◆ Task description ◆
Transcribe every line of the material below without change, apart from dropping the pictures.
★ ★ ★ ★ ★
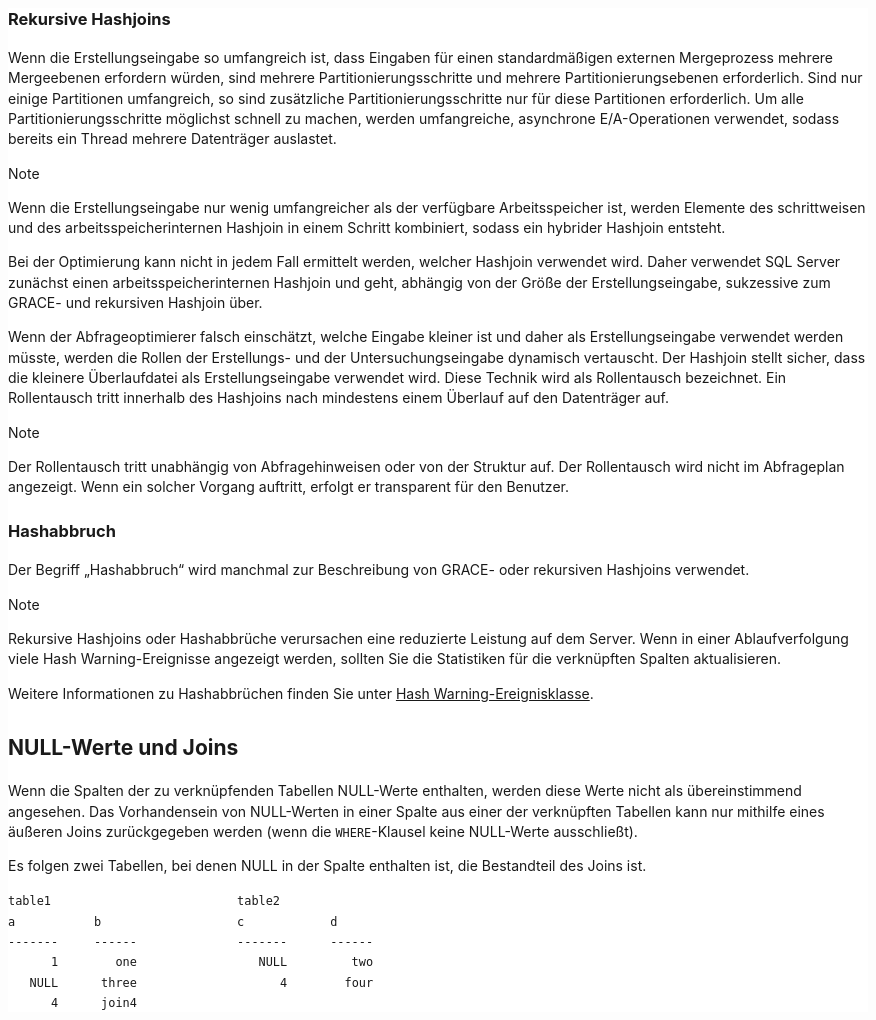 ### <a name="recursive_hash"></a> Rekursive Hashjoins

Wenn die Erstellungseingabe so umfangreich ist, dass Eingaben für einen standardmäßigen externen Mergeprozess mehrere Mergeebenen erfordern würden, sind mehrere Partitionierungsschritte und mehrere Partitionierungsebenen erforderlich. Sind nur einige Partitionen umfangreich, so sind zusätzliche Partitionierungsschritte nur für diese Partitionen erforderlich. Um alle Partitionierungsschritte möglichst schnell zu machen, werden umfangreiche, asynchrone E/A-Operationen verwendet, sodass bereits ein Thread mehrere Datenträger auslastet.    

> [!NOTE]
> Wenn die Erstellungseingabe nur wenig umfangreicher als der verfügbare Arbeitsspeicher ist, werden Elemente des schrittweisen und des arbeitsspeicherinternen Hashjoin in einem Schritt kombiniert, sodass ein hybrider Hashjoin entsteht.   

Bei der Optimierung kann nicht in jedem Fall ermittelt werden, welcher Hashjoin verwendet wird. Daher verwendet SQL Server zunächst einen arbeitsspeicherinternen Hashjoin und geht, abhängig von der Größe der Erstellungseingabe, sukzessive zum GRACE- und rekursiven Hashjoin über.    

Wenn der Abfrageoptimierer falsch einschätzt, welche Eingabe kleiner ist und daher als Erstellungseingabe verwendet werden müsste, werden die Rollen der Erstellungs- und der Untersuchungseingabe dynamisch vertauscht. Der Hashjoin stellt sicher, dass die kleinere Überlaufdatei als Erstellungseingabe verwendet wird. Diese Technik wird als Rollentausch bezeichnet. Ein Rollentausch tritt innerhalb des Hashjoins nach mindestens einem Überlauf auf den Datenträger auf.     

> [!NOTE]
> Der Rollentausch tritt unabhängig von Abfragehinweisen oder von der Struktur auf. Der Rollentausch wird nicht im Abfrageplan angezeigt. Wenn ein solcher Vorgang auftritt, erfolgt er transparent für den Benutzer.

### <a name="hash_bailout"></a> Hashabbruch

Der Begriff „Hashabbruch“ wird manchmal zur Beschreibung von GRACE- oder rekursiven Hashjoins verwendet.    

> [!NOTE]
> Rekursive Hashjoins oder Hashabbrüche verursachen eine reduzierte Leistung auf dem Server. Wenn in einer Ablaufverfolgung viele Hash Warning-Ereignisse angezeigt werden, sollten Sie die Statistiken für die verknüpften Spalten aktualisieren.    

Weitere Informationen zu Hashabbrüchen finden Sie unter [Hash Warning-Ereignisklasse](../../relational-databases/event-classes/hash-warning-event-class.md).    
  
## <a name="nulls_joins"></a> NULL-Werte und Joins
Wenn die Spalten der zu verknüpfenden Tabellen NULL-Werte enthalten, werden diese Werte nicht als übereinstimmend angesehen. Das Vorhandensein von NULL-Werten in einer Spalte aus einer der verknüpften Tabellen kann nur mithilfe eines äußeren Joins zurückgegeben werden (wenn die `WHERE`-Klausel keine NULL-Werte ausschließt).     

Es folgen zwei Tabellen, bei denen NULL in der Spalte enthalten ist, die Bestandteil des Joins ist.     

```
table1                          table2
a           b                   c            d
-------     ------              -------      ------
      1        one                 NULL         two
   NULL      three                    4        four
      4      join4
```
★ ★ ★ ★ ★
◆ Answer to this task ◆
 ### <a name="recursive_hash"></a> Rekursive Hashjoins

Wenn die Erstellungseingabe so umfangreich ist, dass Eingaben für einen standardmäßigen externen Mergeprozess mehrere Mergeebenen erfordern würden, sind mehrere Partitionierungsschritte und mehrere Partitionierungsebenen erforderlich. Sind nur einige Partitionen umfangreich, so sind zusätzliche Partitionierungsschritte nur für diese Partitionen erforderlich. Um alle Partitionierungsschritte möglichst schnell zu machen, werden umfangreiche, asynchrone E/A-Operationen verwendet, sodass bereits ein Thread mehrere Datenträger auslastet.    

> [!NOTE]
> Wenn die Erstellungseingabe nur wenig umfangreicher als der verfügbare Arbeitsspeicher ist, werden Elemente des schrittweisen und des arbeitsspeicherinternen Hashjoin in einem Schritt kombiniert, sodass ein hybrider Hashjoin entsteht.   

Bei der Optimierung kann nicht in jedem Fall ermittelt werden, welcher Hashjoin verwendet wird. Daher verwendet SQL Server zunächst einen arbeitsspeicherinternen Hashjoin und geht, abhängig von der Größe der Erstellungseingabe, sukzessive zum GRACE- und rekursiven Hashjoin über.    

Wenn der Abfrageoptimierer falsch einschätzt, welche Eingabe kleiner ist und daher als Erstellungseingabe verwendet werden müsste, werden die Rollen der Erstellungs- und der Untersuchungseingabe dynamisch vertauscht. Der Hashjoin stellt sicher, dass die kleinere Überlaufdatei als Erstellungseingabe verwendet wird. Diese Technik wird als Rollentausch bezeichnet. Ein Rollentausch tritt innerhalb des Hashjoins nach mindestens einem Überlauf auf den Datenträger auf.     

> [!NOTE]
> Der Rollentausch tritt unabhängig von Abfragehinweisen oder von der Struktur auf. Der Rollentausch wird nicht im Abfrageplan angezeigt. Wenn ein solcher Vorgang auftritt, erfolgt er transparent für den Benutzer.

### <a name="hash_bailout"></a> Hashabbruch

Der Begriff „Hashabbruch“ wird manchmal zur Beschreibung von GRACE- oder rekursiven Hashjoins verwendet.    

> [!NOTE]
> Rekursive Hashjoins oder Hashabbrüche verursachen eine reduzierte Leistung auf dem Server. Wenn in einer Ablaufverfolgung viele Hash Warning-Ereignisse angezeigt werden, sollten Sie die Statistiken für die verknüpften Spalten aktualisieren.    

Weitere Informationen zu Hashabbrüchen finden Sie unter [Hash Warning-Ereignisklasse](../../relational-databases/event-classes/hash-warning-event-class.md).    
  
## <a name="nulls_joins"></a> NULL-Werte und Joins
Wenn die Spalten der zu verknüpfenden Tabellen NULL-Werte enthalten, werden diese Werte nicht als übereinstimmend angesehen. Das Vorhandensein von NULL-Werten in einer Spalte aus einer der verknüpften Tabellen kann nur mithilfe eines äußeren Joins zurückgegeben werden (wenn die `WHERE`-Klausel keine NULL-Werte ausschließt).     

Es folgen zwei Tabellen, bei denen NULL in der Spalte enthalten ist, die Bestandteil des Joins ist.     

```
table1                          table2
a           b                   c            d
-------     ------              -------      ------
      1        one                 NULL         two
   NULL      three                    4        four
      4      join4
```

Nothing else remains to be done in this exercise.